The Duty for Rational Discernment of Divine Revelation is the first obligation we have towards God once we choose to believe in His existence. We were created as thinking, rational beings, and God expects us to use our intellect to attempt to understand and determine how He wants us to conduct our lives.
Rational discernment consists of study, reading, prayer, discussion, and fellowship. We cannot expect to know God's will in its entirety -- because we, as humans, are limited in our ability to comprehend Him. We can, however, understand parts of His will, and we must attempt to do so in good faith.
This duty is especially significant for believers in a 21st Century world of instant communications. Thomas Aquinas, writing in the 13th Century, felt that man was too limited in intellectual capability to undertake such a project, and must simply accept Divine Revelation as such.
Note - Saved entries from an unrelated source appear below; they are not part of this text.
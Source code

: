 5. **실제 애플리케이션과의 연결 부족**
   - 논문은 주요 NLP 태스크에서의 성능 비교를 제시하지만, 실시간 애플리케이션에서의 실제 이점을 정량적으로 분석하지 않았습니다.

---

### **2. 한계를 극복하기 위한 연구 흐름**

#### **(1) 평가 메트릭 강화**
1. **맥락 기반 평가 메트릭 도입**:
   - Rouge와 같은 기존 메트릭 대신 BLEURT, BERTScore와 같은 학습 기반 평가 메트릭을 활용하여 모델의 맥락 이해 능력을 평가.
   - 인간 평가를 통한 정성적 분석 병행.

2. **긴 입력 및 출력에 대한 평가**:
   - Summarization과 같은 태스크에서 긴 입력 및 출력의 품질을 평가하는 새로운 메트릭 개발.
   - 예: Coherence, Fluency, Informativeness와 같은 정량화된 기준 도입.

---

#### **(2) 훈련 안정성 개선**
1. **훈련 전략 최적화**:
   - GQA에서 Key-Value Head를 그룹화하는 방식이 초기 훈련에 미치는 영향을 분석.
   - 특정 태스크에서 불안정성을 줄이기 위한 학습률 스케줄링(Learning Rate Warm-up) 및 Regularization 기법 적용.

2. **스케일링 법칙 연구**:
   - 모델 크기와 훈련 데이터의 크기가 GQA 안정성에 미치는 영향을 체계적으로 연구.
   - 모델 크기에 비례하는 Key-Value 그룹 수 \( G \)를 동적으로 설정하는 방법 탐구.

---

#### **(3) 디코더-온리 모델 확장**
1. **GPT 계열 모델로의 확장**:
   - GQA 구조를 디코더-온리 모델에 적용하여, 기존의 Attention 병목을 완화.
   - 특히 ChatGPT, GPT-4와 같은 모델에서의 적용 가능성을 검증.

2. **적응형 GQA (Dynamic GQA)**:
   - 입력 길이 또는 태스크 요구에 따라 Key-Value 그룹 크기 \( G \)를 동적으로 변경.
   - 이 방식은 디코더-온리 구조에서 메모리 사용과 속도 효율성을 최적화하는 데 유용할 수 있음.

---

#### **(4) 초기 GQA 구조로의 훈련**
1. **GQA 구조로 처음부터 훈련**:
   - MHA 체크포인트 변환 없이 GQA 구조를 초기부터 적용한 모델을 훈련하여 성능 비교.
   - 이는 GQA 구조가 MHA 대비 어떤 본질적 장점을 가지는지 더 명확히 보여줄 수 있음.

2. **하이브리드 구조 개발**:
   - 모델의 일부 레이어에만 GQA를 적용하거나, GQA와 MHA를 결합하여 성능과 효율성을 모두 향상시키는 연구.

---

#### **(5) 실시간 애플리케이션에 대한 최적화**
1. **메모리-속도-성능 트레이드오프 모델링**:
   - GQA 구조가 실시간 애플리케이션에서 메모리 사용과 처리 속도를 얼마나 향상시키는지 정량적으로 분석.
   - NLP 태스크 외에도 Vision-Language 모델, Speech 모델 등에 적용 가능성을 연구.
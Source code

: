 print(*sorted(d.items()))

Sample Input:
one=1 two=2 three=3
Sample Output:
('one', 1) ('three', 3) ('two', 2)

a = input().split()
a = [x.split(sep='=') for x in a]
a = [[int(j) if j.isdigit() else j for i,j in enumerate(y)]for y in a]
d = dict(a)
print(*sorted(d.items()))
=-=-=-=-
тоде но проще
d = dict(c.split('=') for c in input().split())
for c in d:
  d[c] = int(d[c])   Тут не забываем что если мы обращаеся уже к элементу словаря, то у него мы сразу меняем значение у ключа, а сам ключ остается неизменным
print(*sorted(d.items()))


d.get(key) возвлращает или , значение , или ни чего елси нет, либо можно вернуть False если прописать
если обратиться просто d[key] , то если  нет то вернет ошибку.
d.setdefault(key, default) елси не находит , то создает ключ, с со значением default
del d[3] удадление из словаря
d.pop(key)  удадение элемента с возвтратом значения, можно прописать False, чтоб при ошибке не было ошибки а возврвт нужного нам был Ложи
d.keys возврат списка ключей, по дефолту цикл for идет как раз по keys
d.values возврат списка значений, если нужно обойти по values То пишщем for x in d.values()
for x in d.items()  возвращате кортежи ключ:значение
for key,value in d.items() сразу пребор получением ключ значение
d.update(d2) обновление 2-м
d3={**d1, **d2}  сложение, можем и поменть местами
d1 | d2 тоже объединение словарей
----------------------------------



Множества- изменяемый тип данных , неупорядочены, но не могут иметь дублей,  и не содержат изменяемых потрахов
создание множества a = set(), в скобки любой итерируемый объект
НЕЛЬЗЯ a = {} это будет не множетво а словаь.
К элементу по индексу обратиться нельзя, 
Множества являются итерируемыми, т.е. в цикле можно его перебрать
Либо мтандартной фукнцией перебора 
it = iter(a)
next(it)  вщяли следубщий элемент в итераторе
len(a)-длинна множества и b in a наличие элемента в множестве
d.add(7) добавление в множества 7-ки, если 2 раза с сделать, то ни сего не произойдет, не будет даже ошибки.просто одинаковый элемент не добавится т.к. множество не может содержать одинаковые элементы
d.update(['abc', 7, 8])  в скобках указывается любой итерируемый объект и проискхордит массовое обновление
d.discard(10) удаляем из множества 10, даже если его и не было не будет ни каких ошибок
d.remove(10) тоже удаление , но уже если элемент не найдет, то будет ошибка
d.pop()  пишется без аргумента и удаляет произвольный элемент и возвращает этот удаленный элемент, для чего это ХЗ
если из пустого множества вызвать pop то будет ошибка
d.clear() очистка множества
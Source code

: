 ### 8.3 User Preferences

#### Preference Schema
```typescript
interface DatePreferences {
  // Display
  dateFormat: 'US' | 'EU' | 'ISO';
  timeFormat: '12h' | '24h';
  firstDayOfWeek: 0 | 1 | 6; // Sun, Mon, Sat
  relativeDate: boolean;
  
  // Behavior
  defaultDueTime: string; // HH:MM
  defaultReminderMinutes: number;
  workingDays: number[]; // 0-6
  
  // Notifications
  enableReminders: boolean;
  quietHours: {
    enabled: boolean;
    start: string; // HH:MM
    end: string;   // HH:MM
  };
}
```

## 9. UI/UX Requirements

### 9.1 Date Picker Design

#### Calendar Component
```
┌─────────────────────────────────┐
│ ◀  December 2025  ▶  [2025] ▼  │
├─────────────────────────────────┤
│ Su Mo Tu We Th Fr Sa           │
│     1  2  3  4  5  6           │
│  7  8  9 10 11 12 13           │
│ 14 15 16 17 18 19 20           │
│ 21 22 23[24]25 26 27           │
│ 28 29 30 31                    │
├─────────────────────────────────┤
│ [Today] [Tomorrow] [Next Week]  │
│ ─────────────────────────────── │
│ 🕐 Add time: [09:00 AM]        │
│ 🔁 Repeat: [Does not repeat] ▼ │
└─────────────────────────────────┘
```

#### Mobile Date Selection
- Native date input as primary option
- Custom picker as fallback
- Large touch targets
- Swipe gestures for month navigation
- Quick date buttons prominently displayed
Eight centuries later, the ideas of Aquinas remain powerful, yet not sufficiently relevant to our current world.
The concept of The Duty for Rational Discernment of Divine Revelation has arisen in the context of the new book I am co-authoring with Dr. Rashid Ahmad, Abrahamic Small Groups.
Muslims, Christians, and Jews, for the most part, have little difficulty in agreeing that there is One True God. The Argument from Design is as powerful to Muslims as it is to Christians.
The problem comes in discerning what the will of that One True God is.